High school is a strange, confusing time in anyone’s life. Between the raging hormones, the social anxiety, the self-doubt, the puberty, the unchecked attitudes, and the misguided idea that teenage you knows better, survival-of-the-fittest is the name of the game — a popularity contest where you either win or you die.

Nothing else in the world could possibly matter… well that’s what it feels like, anyway.

Ten years since having made it out of the hellish playground alive, Detroit-hailing QUINN XCII released his third studio album, A Letter To My Younger Self and, having already raked in tens of millions of streams, it’s a 12-track ode to the person he was back then reassuring him that, contrary to what he may have thought at the time, everything is actually going to be okay.

“Myself in high school, I was a very shy kid,” he begins to tell me, “I had friends for sure, but particularly in the classroom I was very shy and I didn’t like raising my hand or answering questions — I just didn’t really enjoy showing people what I had to offer as a person.”

Music, art, and creative writing among some of his earliest passions, he opted to keep them private for fear of judgement. “I had a lot of fear growing up about explaining to people what I wanted to be when I was older, fear of people laughing at me and people not taking me seriously,” he confesses, “But I think as I grew older that I just grew into a kid who has other problems and realised that there’s a lot more life to live after high school.”

I can relate as he sums up the high school experience, “I think a lot of us in high school sort of beat ourselves up and think of that point as the most traumatic point in our lives.
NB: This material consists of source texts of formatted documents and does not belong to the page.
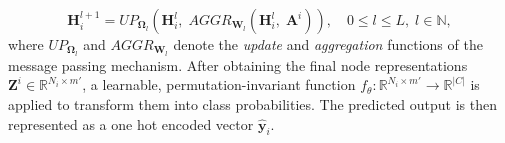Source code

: \begin{equation}
\mathbf{H}^{l+1}_i = UP_{\mathbf{\Omega}_l}\left(\mathbf{H}^{l}_i,\; AGGR_{\mathbf{W}_l}\left(\mathbf{H}^{l}_i,\; \mathbf{A}^i\right)\right), \quad 0 \leq l \leq L,\; l \in \mathbb{N},
\end{equation}
where $UP_{\mathbf{\Omega}_l}$ and $AGGR_{\mathbf{W}_l}$ denote the \textit{update} and \textit{aggregation} functions of the message passing mechanism.
After obtaining the final node representations \( \mathbf{Z}^i \in \mathbb{R}^{N_i \times m'} \), a learnable, permutation-invariant function \( f_{\theta}: \mathbb{R}^{N_i \times m'} \rightarrow \mathbb{R}^{|C|} \) is applied to transform them into class probabilities. The predicted output is then represented as a one hot encoded vector \( \mathbf{\hat{y}}_i \).



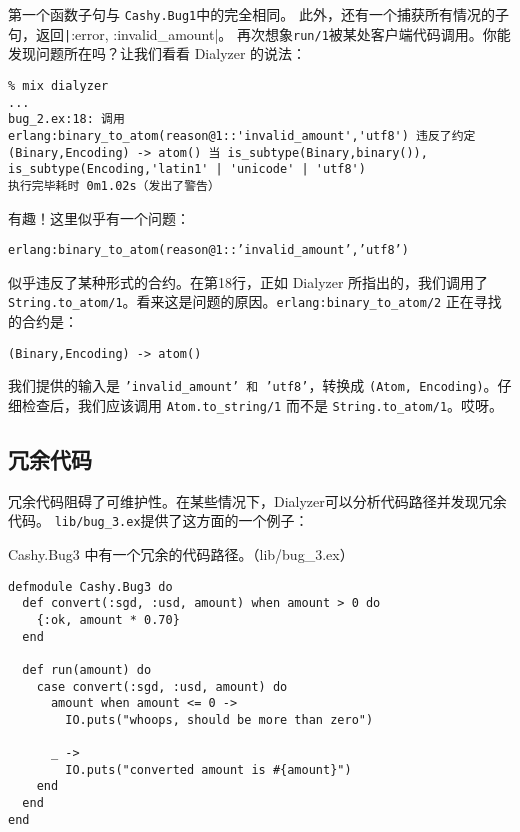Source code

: 第一个函数子句与 \texttt{Cashy.Bug1}中的完全相同。
此外，还有一个捕获所有情况的子句，返回\texttt|{:error, :invalid_amount}|。
再次想象\texttt{run/1}被某处客户端代码调用。你能发现问题所在吗？让我们看看 Dialyzer 的说法：

\begin{code}{}
\begin{verbatim}
% mix dialyzer
...
bug_2.ex:18: 调用 erlang:binary_to_atom(reason@1::'invalid_amount','utf8') 违反了约定 (Binary,Encoding) -> atom() 当 is_subtype(Binary,binary()), is_subtype(Encoding,'latin1' | 'unicode' | 'utf8')
执行完毕耗时 0m1.02s（发出了警告）
\end{verbatim}
\end{code}

有趣！这里似乎有一个问题：

\texttt{erlang:binary\_to\_atom(reason@1::'invalid\_amount','utf8')}

似乎违反了某种形式的合约。在第18行，正如 Dialyzer 所指出的，我们调用了
\texttt{String.to\_atom/1}。看来这是问题的原因。\texttt{erlang:binary\_to\_atom/2}
正在寻找的合约是：

\texttt{(Binary,Encoding) -> atom()}

我们提供的输入是
\texttt{'invalid\_amount' 和 'utf8'}，转换成
\texttt{(Atom, Encoding)}。仔细检查后，我们应该调用
\texttt{Atom.to\_string/1} 而不是
\texttt{String.to\_atom/1}。哎呀。

 \subsection{ 冗余代码}

冗余代码阻碍了可维护性。在某些情况下，Dialyzer可以分析代码路径并发现冗余代码。
\texttt{lib/bug\_3.ex}提供了这方面的一个例子：

\begin{code}{Cashy.Bug3 中有一个冗余的代码路径。（lib/bug\_3.ex）}

\begin{verbatim}
defmodule Cashy.Bug3 do
  def convert(:sgd, :usd, amount) when amount > 0 do
    {:ok, amount * 0.70}
  end

  def run(amount) do
    case convert(:sgd, :usd, amount) do
      amount when amount <= 0 ->
        IO.puts("whoops, should be more than zero")

      _ ->
        IO.puts("converted amount is #{amount}")
    end
  end
end
\end{verbatim}
\end{code}


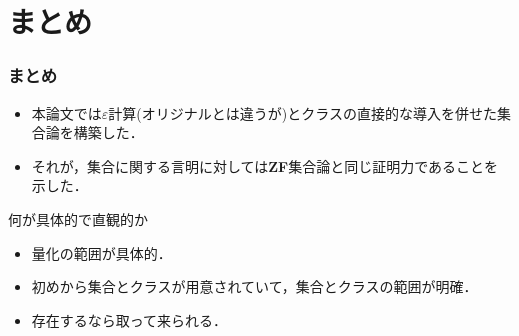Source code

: \documentclass[dvipdfmx,10pt,notheorems]{beamer}
\theoremstyle{definition}
\begin{document}
\section{まとめ}
\begin{frame}\frametitle{まとめ}
	\begin{itemize}
		\item 本論文では$\varepsilon$計算(オリジナルとは違うが)とクラスの直接的な導入を併せた集合論を構築した．
		\item それが，集合に関する言明に対しては{\bf ZF}集合論と同じ証明力であることを示した．
	\end{itemize}
	
	\begin{block}{何が具体的で直観的か}
		\begin{itemize}
			\item 量化の範囲が具体的．
			\item 初めから集合とクラスが用意されていて，集合とクラスの範囲が明確．
			\item 存在するなら取って来られる．
		\end{itemize}
	\end{block}
\end{frame}


\end{document}
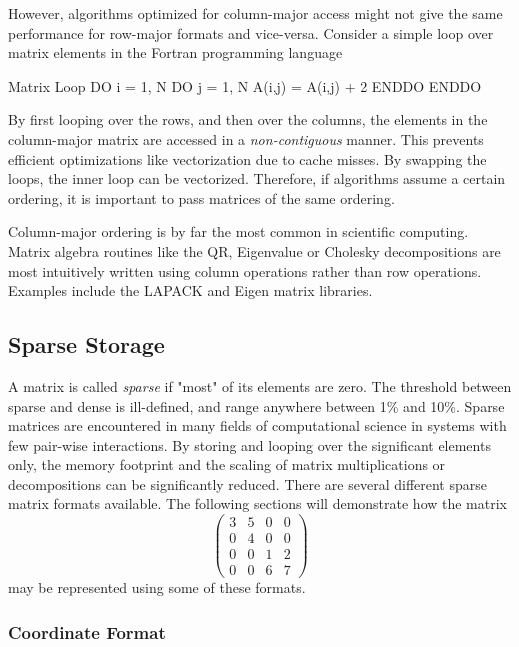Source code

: However, algorithms optimized for column-major access might not give the same performance for row-major formats and vice-versa. Consider a simple loop over matrix elements in the Fortran programming language
\begin{fortran}{Matrix Loop \label{FORTRAN1}}
DO i = 1, N
 DO j = 1, N
  A(i,j) = A(i,j) + 2
 ENDDO
ENDDO
\end{fortran}
\noindent By first looping over the rows, and then over the columns, the elements in the column-major matrix are accessed in a \emph{non-contiguous} manner. This prevents efficient optimizations like vectorization due to cache misses. By swapping the loops, the inner loop can be vectorized. Therefore, if algorithms assume a certain ordering, it is important to pass matrices of the same ordering.

Column-major ordering is by far the most common in scientific computing. Matrix algebra routines like the QR, Eigenvalue or Cholesky decompositions are most intuitively written using column operations rather than row operations. Examples include the LAPACK and Eigen matrix libraries. 

\subsection{Sparse Storage}

A matrix is called \emph{sparse} if "most" of its elements are zero. The threshold between sparse and dense is ill-defined, and range anywhere between 1\% and 10\%. Sparse matrices are encountered in many fields of computational science in systems with few pair-wise interactions. By storing and looping over the significant elements only, the memory footprint and the scaling of matrix multiplications or decompositions can be significantly reduced. There are several different sparse matrix formats available. The following sections will demonstrate how the matrix
\begin{equation*}
\begin{pmatrix}
3 & 5 & 0 & 0 \\
0 & 4 & 0 & 0 \\
0 & 0 & 1 & 2 \\
0 & 0 & 6 & 7 
\end{pmatrix}
\end{equation*}
\noindent may be represented using some of these formats.

\subsubsection{Coordinate Format}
We’re just too young to realise that there’s a whole lot more life to be lived.”

Conversely to his timid teenage self, he’s coolly confident and managed to make a boast-worthy career of his passions, and I wonder how high school him would’ve reacted if someone told him that he’d be the king of his own billion-streams empire, and he laughs off the notion. 

His humility is sincere as he reasons, “I don’t know how the 2009 version would react to that, I think he would be very excited for sure but also I will say that I’ve always been a pretty humble and pretty chilled person so even if I would’ve told myself back then that this would happen, I’d still feel like most of me would react to it in a moderate way just because I’ve always not let excitement get the best of me too much.”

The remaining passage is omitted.